• [What the task requires]:
Using the material that follows, identify and copy each line with the string "startups".

--- Working data Enclosed Below ---

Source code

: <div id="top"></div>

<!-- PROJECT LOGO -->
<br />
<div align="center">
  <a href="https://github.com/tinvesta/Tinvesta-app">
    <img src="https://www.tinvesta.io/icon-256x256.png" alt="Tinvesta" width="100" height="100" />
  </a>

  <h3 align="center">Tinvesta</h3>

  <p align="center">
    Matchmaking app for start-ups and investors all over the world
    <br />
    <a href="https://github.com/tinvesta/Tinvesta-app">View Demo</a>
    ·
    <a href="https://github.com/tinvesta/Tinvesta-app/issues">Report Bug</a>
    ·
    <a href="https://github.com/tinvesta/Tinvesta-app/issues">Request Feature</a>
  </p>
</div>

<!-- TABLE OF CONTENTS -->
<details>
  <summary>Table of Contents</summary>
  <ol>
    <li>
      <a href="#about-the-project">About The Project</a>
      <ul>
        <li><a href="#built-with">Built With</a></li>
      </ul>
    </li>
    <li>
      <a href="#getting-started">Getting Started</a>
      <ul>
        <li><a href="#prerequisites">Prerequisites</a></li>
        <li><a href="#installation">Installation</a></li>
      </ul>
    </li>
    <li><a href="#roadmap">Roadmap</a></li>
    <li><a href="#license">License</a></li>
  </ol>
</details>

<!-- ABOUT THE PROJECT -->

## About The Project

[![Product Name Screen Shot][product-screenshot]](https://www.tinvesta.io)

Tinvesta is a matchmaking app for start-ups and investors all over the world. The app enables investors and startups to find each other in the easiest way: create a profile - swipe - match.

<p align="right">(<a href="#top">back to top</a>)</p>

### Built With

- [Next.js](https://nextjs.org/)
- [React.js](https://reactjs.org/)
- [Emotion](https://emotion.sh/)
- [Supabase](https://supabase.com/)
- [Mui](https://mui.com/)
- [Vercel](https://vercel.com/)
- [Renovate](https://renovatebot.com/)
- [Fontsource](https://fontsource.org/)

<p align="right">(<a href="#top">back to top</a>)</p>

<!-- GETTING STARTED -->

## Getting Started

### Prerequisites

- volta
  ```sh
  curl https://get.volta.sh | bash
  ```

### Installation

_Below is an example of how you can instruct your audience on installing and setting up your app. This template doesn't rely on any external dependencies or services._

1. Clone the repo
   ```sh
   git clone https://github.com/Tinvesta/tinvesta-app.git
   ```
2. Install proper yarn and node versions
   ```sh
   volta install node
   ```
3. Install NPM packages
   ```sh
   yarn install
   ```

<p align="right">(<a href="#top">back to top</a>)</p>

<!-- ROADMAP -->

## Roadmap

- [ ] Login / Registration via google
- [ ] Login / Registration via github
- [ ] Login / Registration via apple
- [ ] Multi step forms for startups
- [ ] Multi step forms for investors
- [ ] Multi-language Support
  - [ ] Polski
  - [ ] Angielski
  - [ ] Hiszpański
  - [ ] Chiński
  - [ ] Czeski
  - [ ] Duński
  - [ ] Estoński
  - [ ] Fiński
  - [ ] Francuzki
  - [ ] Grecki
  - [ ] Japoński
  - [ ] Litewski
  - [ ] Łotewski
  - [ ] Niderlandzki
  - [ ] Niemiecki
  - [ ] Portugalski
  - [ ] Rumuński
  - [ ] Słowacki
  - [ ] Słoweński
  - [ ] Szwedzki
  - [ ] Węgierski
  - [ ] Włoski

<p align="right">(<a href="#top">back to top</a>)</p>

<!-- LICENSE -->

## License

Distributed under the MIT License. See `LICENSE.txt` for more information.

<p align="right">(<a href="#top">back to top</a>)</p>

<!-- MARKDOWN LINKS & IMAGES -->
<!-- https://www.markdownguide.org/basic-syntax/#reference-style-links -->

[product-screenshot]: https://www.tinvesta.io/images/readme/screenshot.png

--- End of Enclosed Working data ---

• [Written reply]:
Tinvesta is a matchmaking app for start-ups and investors all over the world. The app enables investors and startups to find each other in the easiest way: create a profile - swipe - match.
- [ ] Multi step forms for startups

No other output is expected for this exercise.